On November 22, 2016, the United States District Court for the Eastern District of Texas blocked implementation of the Department of Labor’s rule that nearly doubles the minimum salary level for the “white collar” exemptions. This means that the rule is not going into effect as planned on December 1, 2016, unless a higher court lifts the injunction.
For many years, the minimum salary level for the so-called “white collar” exemptions – those covering qualifying executive, administrative and professional employees – has been set at $455 per week. In May 2016, the Department of Labor (DOL) issued new regulations increasing the minimum salary level to $913 per week ($47,476 annually), with scheduled increases every three years beginning January 1, 2020.
In October 2016, the State of Nevada and 21 other states filed an emergency motion for a preliminary injunction to halt the implementation of the new minimum salary regulations, arguing that the DOL exceeded the authority delegated by Congress in adopting the new salary level. The suit was filed in U.S. District Court in Texas, and consolidated with another lawsuit challenging the rule brought by over 50 businesses and the U.S. Chamber of Commerce. Yesterday, Judge Amos Mazzant, an appointee of President Obama, granted the states’ motion and imposed a nationwide injunction preventing the regulations from going into effect. The court agreed that although the FLSA gives the Department “significant leeway” to establish the job duties that may qualify an employee for a “white collar” exemption, it did not authorize the DOL to define the exemption with respect to a minimum salary or to limit it with respect to salary.
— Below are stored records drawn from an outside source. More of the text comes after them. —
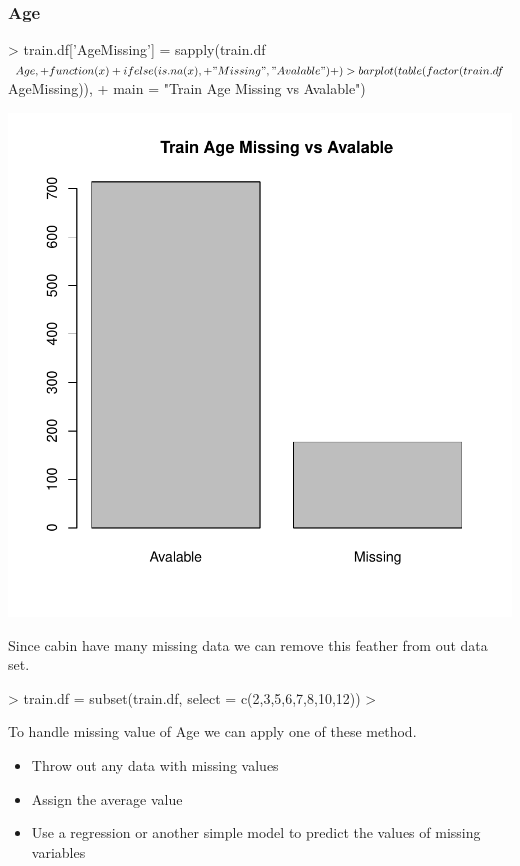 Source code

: \documentclass[12pt]{article}
\begin{document}
\subsubsection*{Age}
\begin{Schunk}
\begin{Sinput}
> train.df['AgeMissing'] =  sapply(train.df$Age, 
+                                  function(x) 
+                                   ifelse(is.na(x),
+                                     "Missing","Avalable")
+                                  )
> barplot(table(factor(train.df$AgeMissing)), 
+         main = "Train Age Missing vs Avalable")
\end{Sinput}
\end{Schunk}
\includegraphics{Example-005}

Since cabin have many missing data we can remove this feather from out data set.

\begin{Schunk}
\begin{Sinput}
> train.df  = subset(train.df, select = c(2,3,5,6,7,8,10,12))
> 
\end{Sinput}
\end{Schunk}

To handle missing value of Age we can apply one of these method.
\begin{itemize}
  \item Throw out any data with missing values
  \item Assign the average value
  \item Use a regression or another simple model to predict the values of missing variables
\end{itemize}
\end{document}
This is surprising reasoning, given that the DOL “white collar” regulations have imposed minimum salary levels since 1949 that have never been challenged. But the court cited a report issued in conjunction with the original 1949 regulations, explaining that the salary level had been “purposefully set low to screen out the obviously nonexempt employees, making an analysis of duties in such cases unnecessary.” Indeed, at that time the DOL admitted that it had no authority to create a test based on salary alone. Yet because the new salary level is set so high, the court explained, it “creates essentially a de facto salary-only test,” noting that the DOL itself has estimated that 4.2 million workers who are currently exempt will lose their exemption under the new rule. Because Congress did not intend that salary alone exclude employees from exempt status, the court held, the DOL had exceeded its authority and the rule was invalid.
The preliminary injunction stays the implementation of Department of Labor’s new “white collar” exemption regulations for all employers covered by the FLSA nationwide, pending further proceedings in the District Court. An immediate appeal to the Fifth Circuit Court of Appeals is almost certain. However, given the election results and certainty of a shift in direction and priorities at the Department of Labor, it is doubtful that the agency will seek to defend the rule after Inauguration Day.
In the meantime, employers who have previously announced salary increases to maintain exempt status under the new rule face the very real dilemma of whether to go forward with the increases or put them off, given employee morale issues as well as the fact that already-announced increases could constitute a contractual promise. Employers considering withdrawing such an announced increase should consider this issue carefully in conjunction with counsel.